This ranges from deliberately desecrating the Holy Qur'an to forcing Muslims to perform Satanic acts of worship, which make the idea of a drawing competition on Facebook rather petty.

Yee should know as the Muslim "chaplain" who conducted classes on Islam to US soldiers, especially after Sept 11. Later he was posted to Guantanamo as adviser on Islam and its practices to the camp commander as well as a chaplain with unlimited access to Muslims detainees (about 660 from 40 different countries, including some as young as 12-years-old). For 10 months, he saw and experienced first-hand what took place in the prison camps. Lee received high praise for his tour of duty.

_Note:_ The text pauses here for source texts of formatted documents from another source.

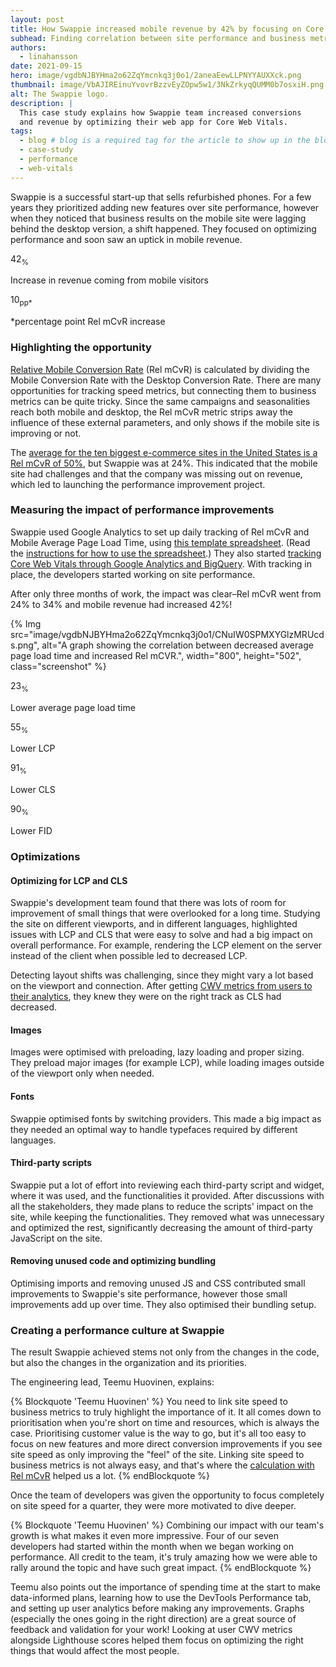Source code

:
 ```yaml
---
layout: post
title: How Swappie increased mobile revenue by 42% by focusing on Core Web Vitals
subhead: Finding correlation between site performance and business metrics was the key to driving the success of their optimization efforts.
authors:
  - linahansson
date: 2021-09-15
hero: image/vgdbNJBYHma2o62ZqYmcnkq3j0o1/2aneaEewLLPNYYAUXXck.png
thumbnail: image/VbAJIREinuYvovrBzzvEyZOpw5w1/3NkZrkyqQUMM0b7osxiH.png
alt: The Swappie logo.
description: |
  This case study explains how Swappie team increased conversions
  and revenue by optimizing their web app for Core Web Vitals.
tags:
  - blog # blog is a required tag for the article to show up in the blog.
  - case-study
  - performance
  - web-vitals
---
```


Swappie is a successful start-up that sells refurbished phones. For a few years
they prioritized adding new features over site performance, however when they
noticed that business results on the mobile site were lagging behind the desktop
version, a shift happened. They focused on optimizing performance and soon saw
an uptick in mobile revenue.

<div class="w-stats">
  <div class="w-stat">
    <p class="w-stat__figure">42<sub>%</sub></p>
    <p class="w-stat__desc">Increase in revenue coming from mobile visitors</p>
  </div>
  <div class="w-stat">
    <p class="w-stat__figure">10<sub>pp*</sub></p>
    <p class="w-stat__desc">*percentage point Rel mCvR increase</p>
  </div>
</div>

### Highlighting the opportunity

[Relative Mobile Conversion Rate](https://www.blog.google/products/marketingplatform/analytics/mobile-challenge-and-how-measure-it/)
(Rel mCvR) is calculated by dividing the Mobile Conversion Rate with the Desktop
Conversion Rate. There are many opportunities for tracking speed metrics, but
connecting them to business metrics can be quite tricky. Since the same
campaigns and seasonalities reach both mobile and desktop, the Rel mCvR metric
strips away the influence of these external parameters, and only shows if the
mobile site is improving or not.

The
[average for the ten biggest e-commerce sites in the United States is a Rel mCvR of 50%](https://d34w0339mx0ifp.cloudfront.net/content/2020%20Ecommerce%20Stats%20Report.pdf),
but Swappie was at 24%. This indicated that the mobile site had challenges and
that the company was missing out on revenue, which led to launching the
performance improvement project.

### Measuring the impact of performance improvements

Swappie used Google Analytics to set up daily tracking of Rel mCvR and Mobile
Average Page Load Time, using
[this template spreadsheet](https://docs.google.com/spreadsheets/d/13BnREVWPhIiDYdEvOSYP3ovlMggPbnRQPMTSir6y__I/edit?usp=sharing).
(Read the
[instructions for how to use the spreadsheet](/value-of-speed/#doing-the-analysis).)
They also started
[tracking Core Web Vitals through Google Analytics and BigQuery](/vitals-ga4/).
With tracking in place, the developers started working on site performance.

After only three months of work, the impact was clear–Rel mCvR went from 24% to
34% and mobile revenue had increased 42%!

{% Img src="image/vgdbNJBYHma2o62ZqYmcnkq3j0o1/CNuIW0SPMXYGlzMRUcds.png", alt="A graph showing the correlation between decreased average page load time and increased Rel mCVR.", width="800", height="502", class="screenshot" %}

<div class="w-stats">
  <div class="w-stat">
    <p class="w-stat__figure">23<sub>%</sub></p>
    <p class="w-stat__desc">Lower average page load time</p>
  </div>
  <div class="w-stat">
    <p class="w-stat__figure">55<sub>%</sub></p>
    <p class="w-stat__desc">Lower LCP</p>
  </div>
  <div class="w-stat">
    <p class="w-stat__figure">91<sub>%</sub></p>
    <p class="w-stat__desc">Lower CLS</p>
  </div>
    <div class="w-stat">
    <p class="w-stat__figure">90<sub>%</sub></p>
    <p class="w-stat__desc">Lower FID</p>
  </div>
</div>

### Optimizations

#### Optimizing for LCP and CLS

Swappie's development team found that there was lots of room for improvement of
small things that were overlooked for a long time. Studying the site on
different viewports, and in different languages, highlighted issues with LCP and
CLS that were easy to solve and had a big impact on overall performance.
For example, rendering the LCP element on the server instead of the client when
possible led to decreased LCP.

Detecting layout shifts was challenging, since they might vary a lot based on
the viewport and connection. After getting [CWV metrics from users to their
analytics](/vitals-ga4/), they knew they were on the right track
as CLS had decreased.

#### Images

Images were optimised with preloading, lazy loading and proper sizing. They
preload major images (for example LCP), while loading images outside of the
viewport only when needed.

#### Fonts

Swappie optimised fonts by switching providers. This made a big impact as they
needed an optimal way to handle typefaces required by different languages.

#### Third-party scripts

Swappie put a lot of effort into reviewing each third-party script and widget,
where it was used, and the functionalities it provided. After discussions with
all the stakeholders, they made plans to reduce the scripts' impact on the site,
while keeping the functionalities. They removed what was unnecessary and
optimized the rest, significantly decreasing the amount of third-party
JavaScript on the site.

#### Removing unused code and optimizing bundling

Optimising imports and removing unused JS and CSS contributed small improvements
to Swappie's site performance, however those small improvements add up over
time. They also optimised their bundling setup.

### Creating a performance culture at Swappie

The result Swappie achieved stems not only from the changes in the code, but
also the changes in the organization and its priorities.

The engineering lead, Teemu Huovinen, explains:

{% Blockquote 'Teemu Huovinen' %}
You need to link site speed to business metrics to truly highlight the
importance of it. It all comes down to prioritisation when you're short on time
and resources, which is always the case. Prioritising customer value is the way
to go, but it's all too easy to focus on new features and more direct conversion
improvements if you see site speed as only improving the "feel" of the site.
Linking site speed to business metrics is not always easy, and that's where the
[calculation with Rel mCvR](https://docs.google.com/spreadsheets/d/13BnREVWPhIiDYdEvOSYP3ovlMggPbnRQPMTSir6y__I/edit?usp=sharing)
helped us a lot.
{% endBlockquote %}

Once the team of developers was given the opportunity to focus completely on
site speed for a quarter, they were more motivated to dive deeper.

{% Blockquote 'Teemu Huovinen' %}
Combining our impact with our team's growth is what makes it even more
impressive. Four of our seven developers had started within the month when we
began working on performance. All credit to the team, it's truly amazing how we
were able to rally around the topic and have such great impact.
{% endBlockquote %}

Teemu also points out the importance of spending time at the start to make
data-informed plans, learning how to use the DevTools Performance tab, and
setting up user analytics before making any improvements. Graphs (especially the
ones going in the right direction) are a great source of feedback and validation
for your work! Looking at user CWV metrics alongside Lighthouse scores helped
them focus on optimizing the right things that would affect the most people.
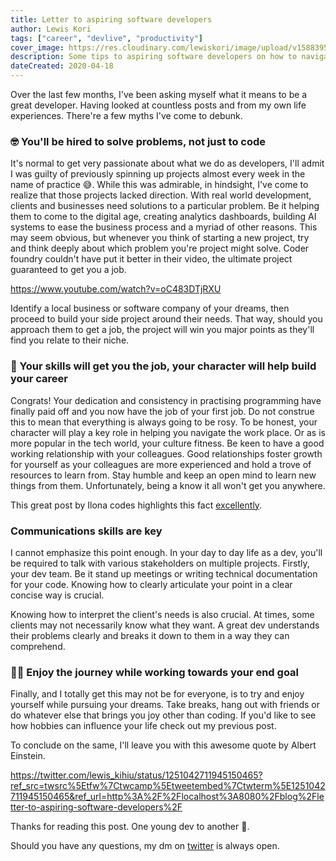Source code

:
 ```yaml
---
title: Letter to aspiring software developers
author: Lewis Kori
tags: ["career", "devlive", "productivity"]
cover_image: https://res.cloudinary.com/lewiskori/image/upload/v1588395640/stars_x1sbfn.jpg
description: Some tips to aspiring software developers on how to navigate the industry and what to expect
dateCreated: 2020-04-18
---
```

Over the last few months, I've been asking myself what it means to be a great developer. Having looked at countless posts and from my own life experiences. There're a few myths I've come to debunk.

### 🤓 You'll be hired to solve problems, not just to code

It's normal to get very passionate about what we do as developers, I'll admit I was guilty of previously spinning up projects almost every week in the name of practice 😅. While this was admirable, in hindsight, I've come to realize that those projects lacked direction. With real world development, clients and businesses need solutions to a particular problem. Be it helping them to come to the digital age, creating analytics dashboards, building AI systems to ease the business process and a myriad of other reasons. This may seem obvious, but whenever you think of starting a new project, try and think deeply about which problem you're project might solve. Coder foundry couldn't have put it better in their video, the ultimate project guaranteed to get you a job.

<https://www.youtube.com/watch?v=oC483DTjRXU>

Identify a local business or software company of your dreams, then proceed to build your side project around their needs. That way, should you approach them to get a job, the project will win you major points as they'll find you relate to their niche.

### 🤝 Your skills will get you the job, your character will help build your career

Congrats! Your dedication and consistency in practising programming have finally paid off and you now have the job of your first job. Do not construe this to mean that everything is always going to be rosy. To be honest, your character will play a key role in helping you navigate the work place. Or as is more popular in the tech world, your culture fitness. Be keen to have a good working relationship with your colleagues. Good relationships foster growth for yourself as your colleagues are more experienced and hold a trove of resources to learn from. Stay humble and keep an open mind to learn new things from them. Unfortunately, being a know it all won't get you anywhere.

This great post by Ilona codes highlights this fact [excellently](https://dev.to/ilonacodes/what-makes-you-a-great-programmer-on-the-team-1hhg).

### Communications skills are key

I cannot emphasize this point enough. In your day to day life as a dev, you'll be required to talk with various stakeholders on multiple projects. Firstly, your dev team. Be it stand up meetings or writing technical documentation for your code. Knowing how to clearly articulate your point in a clear concise way is crucial.

Knowing how to interpret the client's needs is also crucial. At times, some clients may not necessarily know what they want. A great dev understands their problems clearly and breaks it down to them in a way they can comprehend.

### 🕺🏼 Enjoy the journey while working towards your end goal

Finally, and I totally get this may not be for everyone, is to try and enjoy yourself while pursuing your dreams.
Take breaks, hang out with friends or do whatever else that brings you joy other than coding.
If you'd like to see how hobbies can influence your life check out my previous post.

To conclude on the same, I'll leave you with this awesome quote by Albert Einstein.

<https://twitter.com/lewis_kihiu/status/1251042711945150465?ref_src=twsrc%5Etfw%7Ctwcamp%5Etweetembed%7Ctwterm%5E1251042711945150465&ref_url=http%3A%2F%2Flocalhost%3A8080%2Fblog%2Fletter-to-aspiring-software-developers%2F>

Thanks for reading this post.
One young dev to another 🤗.

Should you have any questions, my dm on [twitter](https://twitter.com/lewis_kihiu/) is always open.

But being a Muslim, Yee too was not spared. He was "unfairly accused of grave offences and unjustifiably placed in solitary confinement (in Guantanamo) for 76 days". Finally, the West Point graduate was honourably discharged from the army on January 2005.

He underwent the same hell as the other detainees — shackled, subjected to sensory deprivation, isolated in a space no bigger than a toilet cubicle without anyone knowing where he was.

All because of unfounded allegations that he is a terrorist spy!

Yee is still waiting for an apology from the US government and the military for his ordeal during which he was literally deprived of any "freedom".

You would have thought that we ought to be championing such "freedom" issues instead of the "freedom" of poking fun at the expense of others!